**THE TASK:**
Would you please repeat, word for word, only the lines from the one holding "докатимся в таком" through the one holding "verrà esplorato in" in the material below, without the pictures?

RAW DATA below:

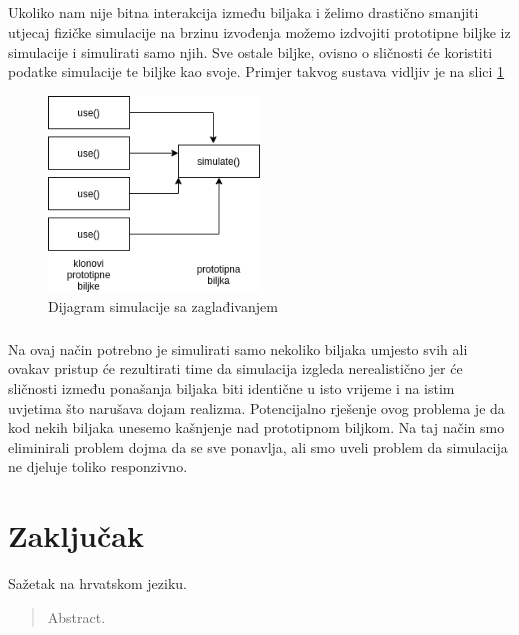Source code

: \documentclass[times, utf8, diplomski]{fer}
\begin{document}
\paragraph{}
Ukoliko nam nije bitna interakcija između biljaka i želimo drastično smanjiti utjecaj 
fizičke simulacije na brzinu izvođenja možemo izdvojiti prototipne biljke iz simulacije i 
simulirati samo njih. Sve ostale biljke, ovisno o sličnosti će koristiti podatke simulacije 
te biljke kao svoje. Primjer takvog sustava vidljiv je na slici \ref{fig:531-3}
\begin{figure}[h]
	\centering
	\includegraphics[width=0.5\textwidth]{img/531-3}
	\caption{Dijagram simulacije sa zaglađivanjem}
	\label{fig:531-3}
\end{figure}
\paragraph{}
Na ovaj način potrebno je simulirati samo nekoliko biljaka umjesto svih ali ovakav pristup 
će rezultirati time da simulacija izgleda nerealistično jer će sličnosti između ponašanja 
biljaka biti identične u isto vrijeme i na istim uvjetima što narušava dojam realizma. 
Potencijalno rješenje ovog problema je da kod nekih biljaka unesemo kašnjenje nad 
prototipnom biljkom. Na taj način smo eliminirali problem dojma da se sve ponavlja, ali smo 
uveli problem da simulacija ne djeluje toliko responzivno.

\chapter{Zaključak}

\listoffigures

\lstlistoflistings
{}




\begin{sazetak}
Sažetak na hrvatskom jeziku.

\end{sazetak}

\begin{abstract}
Abstract.

\end{abstract}
\end{document}
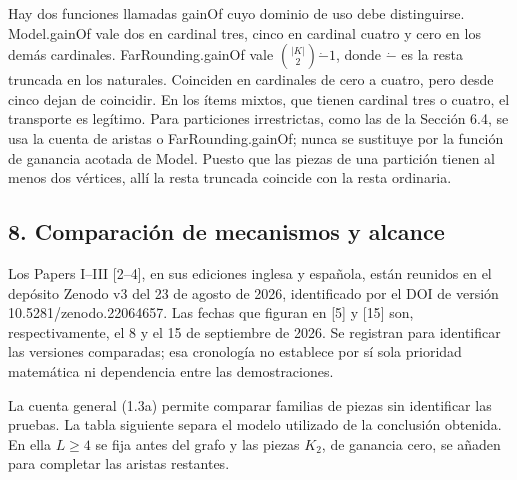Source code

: \documentclass[spanish,11pt,a4paper]{article}
\begin{document}
Hay dos funciones llamadas {\ttfamily\small gainOf} cuyo dominio de uso debe distinguirse. {\ttfamily\small Model.\discretionary{\hbox{\ensuremath{\hookrightarrow}}}{}{}gainOf} vale dos en cardinal tres, cinco en cardinal cuatro y cero en los demás cardinales. {\ttfamily\small FarRounding.\discretionary{\hbox{\ensuremath{\hookrightarrow}}}{}{}gainOf} vale \(\binom{|K|}{2}\mathbin{\dot-}1\), donde \(\dot-\) es la resta truncada en los naturales. Coinciden en cardinales de cero a cuatro, pero desde cinco dejan de coincidir. En los ítems mixtos, que tienen cardinal tres o cuatro, el transporte es legítimo. Para particiones irrestrictas, como las de la Sección 6.4, se usa la cuenta de aristas o {\ttfamily\small FarRounding.\discretionary{\hbox{\ensuremath{\hookrightarrow}}}{}{}gainOf}; nunca se sustituye por la función de ganancia acotada de {\ttfamily\small Model}. Puesto que las piezas de una partición tienen al menos dos vértices, allí la resta truncada coincide con la resta ordinaria.

\subsection{8. Comparación de mecanismos y alcance}\label{comparacion-de-mecanismos-y-alcance}

Los Papers I--III {[}2--4{]}, en sus ediciones inglesa y española, están reunidos en el depósito Zenodo v3 del 23 de agosto de 2026, identificado por el DOI de versión {\ttfamily\small 10.\discretionary{\hbox{\ensuremath{\hookrightarrow}}}{}{}5281/\discretionary{\hbox{\ensuremath{\hookrightarrow}}}{}{}zenodo.\discretionary{\hbox{\ensuremath{\hookrightarrow}}}{}{}22064657}. Las fechas que figuran en {[}5{]} y {[}15{]} son, respectivamente, el 8 y el 15 de septiembre de 2026. Se registran para identificar las versiones comparadas; esa cronología no establece por sí sola prioridad matemática ni dependencia entre las demostraciones.

La cuenta general (1.3a) permite comparar familias de piezas sin identificar las pruebas. La tabla siguiente separa el modelo utilizado de la conclusión obtenida. En ella \(L\ge4\) se fija antes del grafo y las piezas \(K_2\), de ganancia cero, se añaden para completar las aristas restantes.

\end{document}
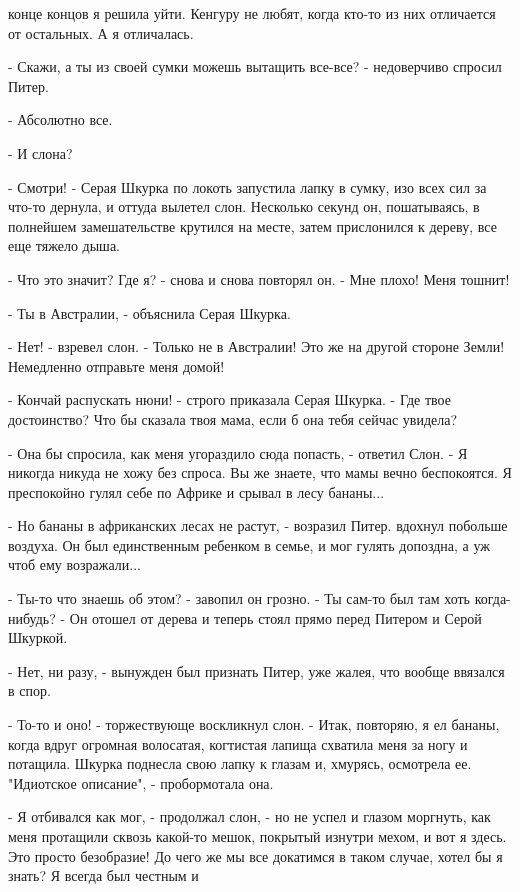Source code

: конце концов я решила уйти. Кенгуру не любят, когда кто-то из них 
отличается от остальных. А я отличалась.
\par- Скажи, а ты из своей сумки можешь вытащить все-все? - 
недоверчиво спросил Питер.
\par- Абсолютно все.
\par- И слона?
\par- Смотри! - Серая Шкурка по локоть запустила лапку в сумку, изо 
всех сил за что-то дернула, и оттуда вылетел слон. Несколько секунд 
он, пошатываясь, в полнейшем замешательстве крутился на месте, затем 
прислонился к дереву, все еще тяжело дыша.
\par- Что это значит? Где я? - снова и снова повторял он. - Мне плохо! 
Меня тошнит!
\par- Ты в Австралии, - объяснила Серая Шкурка.
\par- Нет! - взревел слон. - Только не в Австралии! Это же на другой 
стороне Земли! Немедленно отправьте меня домой!
\par- Кончай распускать нюни! - строго приказала Серая Шкурка. - Где 
твое достоинство? Что бы сказала твоя мама, если б она тебя сейчас 
увидела?
\par- Она бы спросила, как меня угораздило сюда попасть, - ответил 
Слон. - Я никогда никуда не хожу без спроса. Вы же знаете, что мамы 
вечно беспокоятся. Я преспокойно гулял себе по Африке и срывал в лесу 
бананы...
\par- Но бананы в африканских лесах не растут, - возразил Питер.
 вдохнул побольше воздуха. Он был единственным ребенком в 
семье, и мог гулять допоздна, а уж чтоб ему возражали...
\par- Ты-то что знаешь об этом? - завопил он грозно. - Ты сам-то был 
там хоть когда-нибудь? - Он отошел от дерева и теперь стоял прямо 
перед Питером и Серой Шкуркой.
\par- Нет, ни разу, - вынужден был признать Питер, уже жалея, что 
вообще ввязался в спор.
\par- То-то и оно! - торжествующе воскликнул слон. - Итак, повторяю, я 
ел бананы, когда вдруг огромная волосатая, когтистая лапища схватила 
меня за ногу и потащила.
 Шкурка поднесла свою лапку к глазам и, хмурясь, осмотрела 
ее. "Идиотское описание", - пробормотала она.
\par- Я отбивался как мог, - продолжал слон, - но не успел и глазом 
моргнуть, как меня протащили сквозь какой-то мешок, покрытый изнутри 
мехом, и вот я здесь. Это просто безобразие! До чего же мы все 
докатимся в таком случае, хотел бы я знать? Я всегда был честным и 
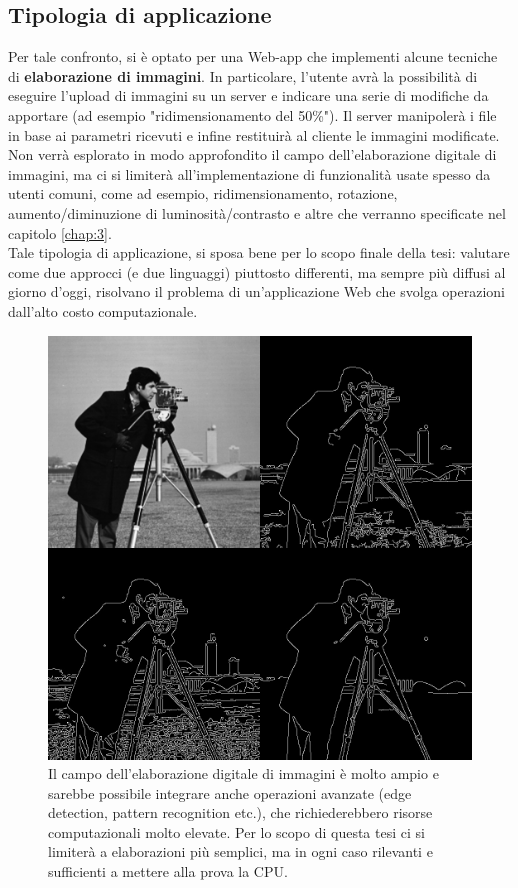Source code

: \subsection{Tipologia di applicazione}
Per tale confronto, si è optato per una Web-app che implementi alcune tecniche di \textbf{elaborazione di immagini}.
In particolare, l'utente avrà la possibilità di eseguire l'upload di immagini su un server e indicare una serie di modifiche da apportare (ad esempio "ridimensionamento del 50\%"). Il server manipolerà i file in base ai parametri ricevuti e infine restituirà al cliente le immagini modificate.
\\Non verrà esplorato in modo approfondito il campo dell'elaborazione digitale di immagini, ma ci si limiterà all'implementazione di funzionalità usate spesso da utenti comuni, come ad esempio, ridimensionamento, rotazione, aumento/diminuzione di luminosità/contrasto e altre che verranno specificate nel capitolo \ref{chap:3}.
\\Tale tipologia di applicazione, si sposa bene per lo scopo finale della tesi: valutare come due approcci (e due linguaggi) piuttosto differenti, ma sempre più diffusi al giorno d'oggi, risolvano il problema di un'applicazione Web che svolga operazioni dall'alto costo computazionale.
\begin{figure}
        \begin{center}
                \includegraphics[width=0.55\columnwidth]{images/imageProc.jpg}
        \end{center}
        \caption[Image Processing]{Il campo dell'elaborazione digitale di immagini è molto ampio e sarebbe possibile integrare anche operazioni avanzate (edge detection, pattern recognition etc.), che richiederebbero risorse computazionali molto elevate. Per lo scopo di questa tesi ci si limiterà a elaborazioni più semplici, ma in ogni caso rilevanti e sufficienti a mettere alla prova la CPU.}
        \label{fig:imageProc}
\end{figure} 
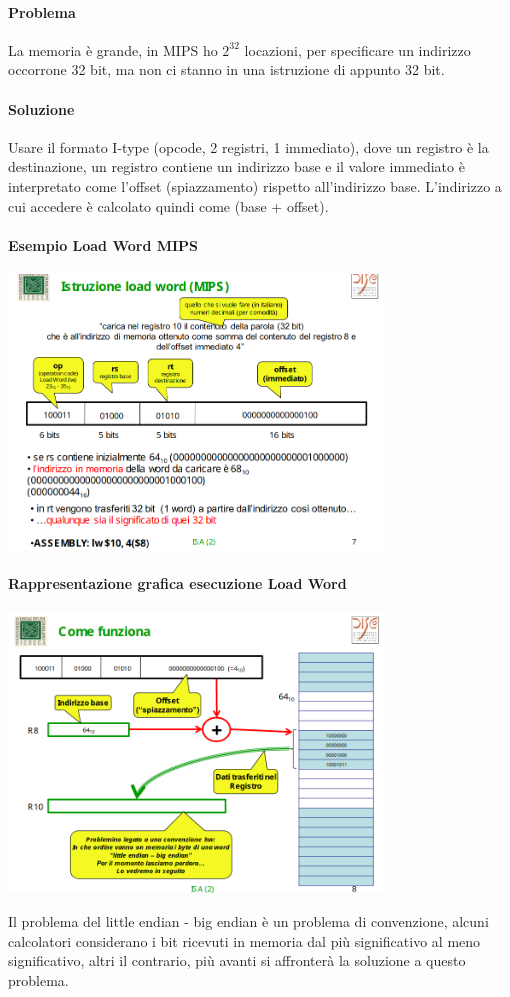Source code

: \documentclass[12pt, a4paper, openany]{book}
\begin{document}
\paragraph{Problema} La memoria è grande, in MIPS ho $2^32$ locazioni, 
per specificare un indirizzo occorrone 32 bit, ma non ci stanno in una istruzione di appunto
32 bit. 
\paragraph*{Soluzione} Usare il formato I-type (opcode, 2 registri, 1 immediato), dove un
registro è la destinazione, un registro contiene un indirizzo base e il valore immediato
è interpretato come l'offset (spiazzamento) rispetto all'indirizzo base.
L'indirizzo a cui accedere è calcolato quindi come (base + offset).
\paragraph*{Esempio Load Word MIPS}
\begin{center}
    \includegraphics[width=100mm, scale=0.5]{load and store.png}
\end{center}
\paragraph*{Rappresentazione grafica esecuzione Load Word}
\begin{center}
    \includegraphics[width=100mm, scale=0.5]{funzionamento ld.png}
\end{center}
Il problema del little endian - big endian è un problema di convenzione,
alcuni calcolatori considerano i bit ricevuti in memoria dal più significativo
al meno significativo, altri il contrario, più avanti si affronterà la soluzione
a questo problema.
\end{document}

End of RAW DATA.

**TASK RESPONSE:**
докатимся в таком случае, хотел бы я знать? Я всегда был честным и 
Source code

: \subsection{Tipologia di applicazione}
Per tale confronto, si è optato per una Web-app che implementi alcune tecniche di \textbf{elaborazione di immagini}.
In particolare, l'utente avrà la possibilità di eseguire l'upload di immagini su un server e indicare una serie di modifiche da apportare (ad esempio "ridimensionamento del 50\%"). Il server manipolerà i file in base ai parametri ricevuti e infine restituirà al cliente le immagini modificate.
\\Non verrà esplorato in modo approfondito il campo dell'elaborazione digitale di immagini, ma ci si limiterà all'implementazione di funzionalità usate spesso da utenti comuni, come ad esempio, ridimensionamento, rotazione, aumento/diminuzione di luminosità/contrasto e altre che verranno specificate nel capitolo \ref{chap:3}.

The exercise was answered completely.